How many responsible drinkers end up in the ED on an average basis?

Three of the five patients I had in SICU today were there due to alcohol related injuries. Each one was under the legal drinking age. We shipped one off today to live out what's left of her life in a nursing home. Her family is devastated.

What I'm getting at is if someone is a responsible drinker, we won't see them in the ED. We don't see 'Joe 12-pack' (unless, of course, he downs them all in under 2 hours). It's the irresponsible ones (or worse yet, their victims) that we see.

Rick Frea said...

Well, I did not write this post to defend drunks or bad people. My point here was that -- and this is just my opinion -- that one bad night, one stupid decision, does not make one a drunk or a bad person.

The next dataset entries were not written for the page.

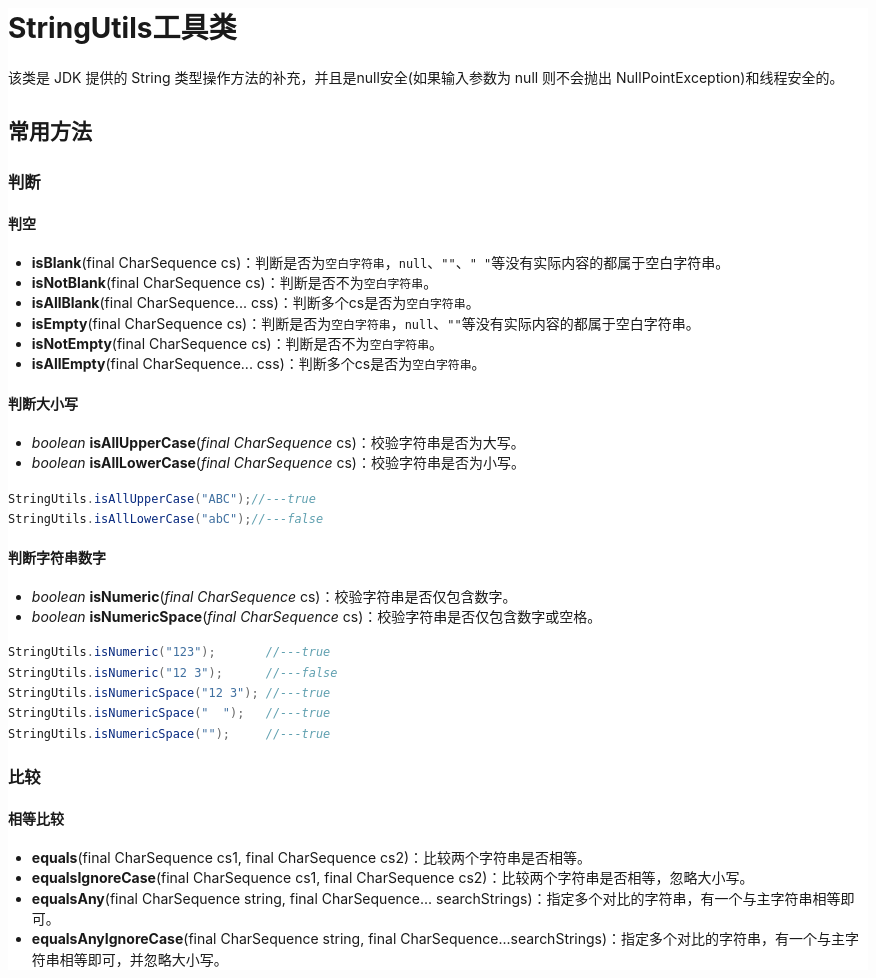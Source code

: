 # StringUtils工具类
该类是 JDK 提供的 String 类型操作方法的补充，并且是null安全(如果输入参数为 null 则不会抛出 NullPointException)和线程安全的。

## 常用方法

### 判断

#### 判空

* **isBlank**(final CharSequence cs)：判断是否为`空白字符串`，`null`、`""`、`" "`等没有实际内容的都属于空白字符串。
* **isNotBlank**(final CharSequence cs)：判断是否不为`空白字符串`。
* **isAllBlank**(final CharSequence... css)：判断多个cs是否为`空白字符串`。
* **isEmpty**(final CharSequence cs)：判断是否为`空白字符串`，`null`、`""`等没有实际内容的都属于空白字符串。
* **isNotEmpty**(final CharSequence cs)：判断是否不为`空白字符串`。
* **isAllEmpty**(final CharSequence... css)：判断多个cs是否为`空白字符串`。

#### 判断大小写

* *boolean* **isAllUpperCase**(*final* *CharSequence* cs)：校验字符串是否为大写。
* *boolean* **isAllLowerCase**(*final* *CharSequence* cs)：校验字符串是否为小写。

```java
StringUtils.isAllUpperCase("ABC");//---true
StringUtils.isAllLowerCase("abC");//---false
```

#### 判断字符串数字

* *boolean* **isNumeric**(*final* *CharSequence* cs)：校验字符串是否仅包含数字。
* *boolean* **isNumericSpace**(*final* *CharSequence* cs)：校验字符串是否仅包含数字或空格。

```java
StringUtils.isNumeric("123");  		//---true
StringUtils.isNumeric("12 3"); 		//---false
StringUtils.isNumericSpace("12 3"); //---true
StringUtils.isNumericSpace("  "); 	//---true
StringUtils.isNumericSpace(""); 	//---true
```





### 比较

#### 相等比较

* **equals**(final CharSequence cs1, final CharSequence cs2)：比较两个字符串是否相等。
* **equalsIgnoreCase**(final CharSequence cs1, final CharSequence cs2)：比较两个字符串是否相等，忽略大小写。
* **equalsAny**(final CharSequence string, final CharSequence... searchStrings)：指定多个对比的字符串，有一个与主字符串相等即可。
* **equalsAnyIgnoreCase**(final CharSequence string, final CharSequence...searchStrings)：指定多个对比的字符串，有一个与主字符串相等即可，并忽略大小写。
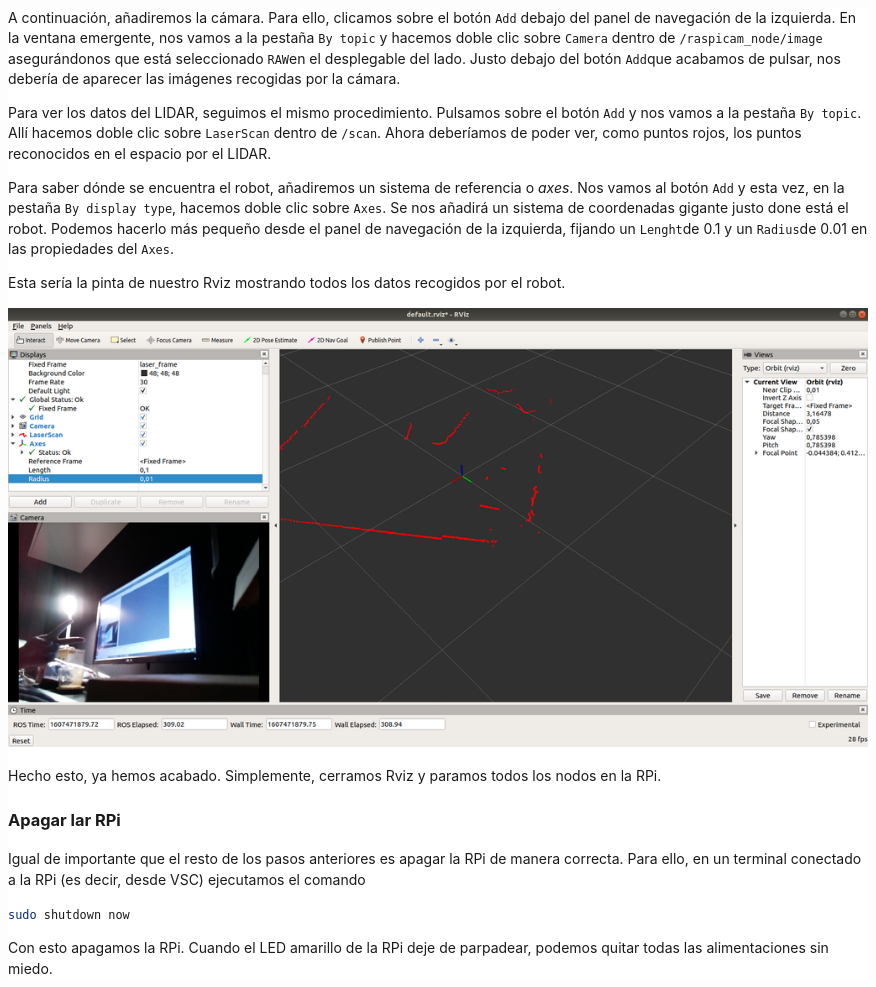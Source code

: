 A continuación, añadiremos la cámara. Para ello, clicamos sobre el botón `Add` debajo del panel de navegación de la izquierda. En la ventana emergente, nos vamos a la pestaña `By topic` y hacemos doble clic sobre `Camera` dentro de `/raspicam_node/image` asegurándonos que está seleccionado `RAW`en el desplegable del lado. Justo debajo del botón `Add`que acabamos de pulsar, nos debería de aparecer las imágenes recogidas por la cámara.

Para ver los datos del LIDAR, seguimos el mismo procedimiento. Pulsamos sobre el botón `Add` y nos vamos a la pestaña `By topic`. Allí hacemos doble clic sobre `LaserScan` dentro de `/scan`. Ahora deberíamos de poder ver, como puntos rojos, los puntos reconocidos en el espacio por el LIDAR.

Para saber dónde se encuentra el robot, añadiremos un sistema de referencia o *axes*. Nos vamos al botón `Add` y esta vez, en la pestaña `By display type`, hacemos doble clic sobre `Axes`. Se nos añadirá un sistema de coordenadas gigante justo done está el robot. Podemos hacerlo más pequeño desde el panel de navegación de la izquierda, fijando un `Lenght`de 0.1 y un `Radius`de 0.01 en las propiedades del `Axes`.

Esta sería la pinta de nuestro Rviz mostrando todos los datos recogidos por el robot.

<p align="center">
    <a href="../assets/imgs/rviz.png">
      <img src="../assets/imgs/rviz.png">
    </a>
</p>

Hecho esto, ya hemos acabado. Simplemente, cerramos Rviz y paramos todos los nodos en la RPi.

### Apagar lar RPi

Igual de importante que el resto de los pasos anteriores es apagar la RPi de manera correcta. Para ello, en un terminal conectado a la RPi (es decir, desde VSC) ejecutamos el comando

```bash
sudo shutdown now
```

Con esto apagamos la RPi. Cuando el LED amarillo de la RPi deje de parpadear, podemos quitar todas las alimentaciones sin miedo.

Every person makes mistakes. What separates the good folks from the bad is: did you learn from your mistake, or did you not.

Anonymous said...

Rick, I know you didn't. I appreciate your blog and can't begin to tell you how much I've learned from you.
I graduate in one month and can honestly say that you have helped me with my education just as much as my college and clinical instructors.

Thank you

David in Houston said...

Rick-
I appreciate your post. Yes, drunk drivers have caused a lot of pain and misery, but it is not the role of healthcare workers to "punish them". Justice should come through the legal system and criminal and civil penalties. Using an inappropriate and painful procedure perverts the role of a healer.

Did the nurse in question think that this was somehow going to cause the drinker to repent and never drink again? If you think along those lines a large dose of potassium chloride would be even better, although then the nurse would be guilty of murder rather than a lapse in Ethics and malpractice.

I wonder if she would feel the same if she had a couple of glasses of wine at a party, hit an icy patch on the way home and was involved in an accident? Say she has a head injury as a result and appeared altered. Would she deserve the same as she did?

I don't know about you, but I was taught as a child that two wrongs don't make a right.